George F. Cook, Plaintiff-appellant, v. Secretary of Health and Human Services, Defendant-appellee, 891 F.2d 289 (6th Cir. 1989)

Annotate this Case
US Court of Appeals for the Sixth Circuit - 891 F.2d 289 (6th Cir. 1989)

Dec. 4, 1989

Before KENNEDY and RYAN, Circuit Judges, and GEORGE CLIFTON EDWARDS, Jr., Senior Circuit Judge.


This is an appeal from the judgment of the district court dismissing appellant's challenge to the Secretary of Health and Human Services' denial of social security benefits. We affirm.
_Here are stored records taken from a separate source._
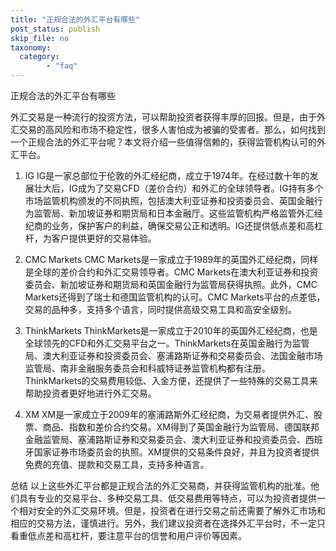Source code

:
 ```yaml
---
title: "正规合法的外汇平台有哪些"
post_status: publish
skip_file: no
taxonomy:
  category:
        - "faq"
---
```


正规合法的外汇平台有哪些

外汇交易是一种流行的投资方法，可以帮助投资者获得丰厚的回报。但是，由于外汇交易的高风险和市场不稳定性，很多人害怕成为被骗的受害者。那么，如何找到一个正规合法的外汇平台呢？本文将介绍一些值得信赖的，获得监管机构认可的外汇平台。

1. IG IG是一家总部位于伦敦的外汇经纪商，成立于1974年。在经过数十年的发展壮大后，IG成为了交易CFD（差价合约）和外汇的全球领导者。IG持有多个市场监管机构颁发的不同执照，包括澳大利亚证券和投资委员会、英国金融行为监管局、新加坡证券和期货局和日本金融厅。这些监管机构严格监管外汇经纪商的业务，保护客户的利益，确保交易公正和透明。IG还提供低点差和高杠杆，为客户提供更好的交易体验。

2. CMC Markets CMC Markets是一家成立于1989年的英国外汇经纪商，同样是全球的差价合约和外汇交易领导者。CMC Markets在澳大利亚证券和投资委员会、新加坡证券和期货局和英国金融行为监管局获得执照。此外，CMC Markets还得到了瑞士和德国监管机构的认可。CMC Markets平台的点差低，交易的品种多，支持多个语言，同时提供高级交易工具和高安全级别。

3. ThinkMarkets ThinkMarkets是一家成立于2010年的英国外汇经纪商，也是全球领先的CFD和外汇交易平台之一。ThinkMarkets在英国金融行为监管局、澳大利亚证券和投资委员会、塞浦路斯证券和交易委员会、法国金融市场监管局、南非金融服务委员会和科威特证券监管机构都有注册。ThinkMarkets的交易费用较低、入金方便，还提供了一些特殊的交易工具来帮助投资者更好地进行外汇交易。

4. XM XM是一家成立于2009年的塞浦路斯外汇经纪商，为交易者提供外汇、股票、商品、指数和差价合约交易。XM得到了英国金融行为监管局、德国联邦金融监管局、塞浦路斯证券和交易委员会、澳大利亚证券和投资委员会、西班牙国家证券市场委员会的执照。XM提供的交易条件良好，并且为投资者提供免费的充值、提款和交易工具，支持多种语言。

总结 以上这些外汇平台都是正规合法的外汇交易商，并获得监管机构的批准。他们具有专业的交易平台、多种交易工具、低交易费用等特点，可以为投资者提供一个相对安全的外汇交易环境。但是，投资者在进行交易之前还需要了解外汇市场和相应的交易方法，谨慎进行。另外，我们建议投资者在选择外汇平台时，不一定只看重低点差和高杠杆，要注意平台的信誉和用户评价等因素。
George F. Cook filed a claim on December 12, 1986 for social security disability benefits due to back pain. An Administrative Law Judge ("ALJ") held a hearing and denied Cook benefits on January 20, 1988. The ALJ found that, although Cook could not engage in his past work, his "allegations of severe overwhelming pain are not supported by separate medical accounts and his own account of his vocational activity during the period of time in question." The ALJ found that Cook has the residual functional capacity to do sedentary work reduced by a sit/stand option requirement and that "there are a significant number of jobs in the national economy which he could perform." The ALJ therefore concluded that Cook "was not under a 'disability,' as defined in the Social Security Act." The Social Security Administration's Appeals Council declined to review that decision.

Cook then filed a complaint in the district court which was referred to a United States magistrate. The magistrate recommended dismissal on the ground that a "review of the record shows the defendant's decision to be supported by substantial evidence." The magistrate agreed with the ALJ that insufficient objective evidence was presented to support Cook's allegations of back pain. The magistrate perceived no inconsistency between the ALJ's finding that Cook could not perform his past work, which was light and not sedentary, and the finding that Cook could perform sedentary work with the sit/stand option. The district court endorsed that recommendation, and this appeal followed.

Having reviewed the record, we agree that there is substantial evidence to support the Secretary's conclusion that Cook is not suffering a "disability" as is defined in 20 C.F.R. § 404.1520(f) (1989).

For the reasons stated in the magistrate's recommendation, we AFFIRM the district court's dismissal of Cook's complaint.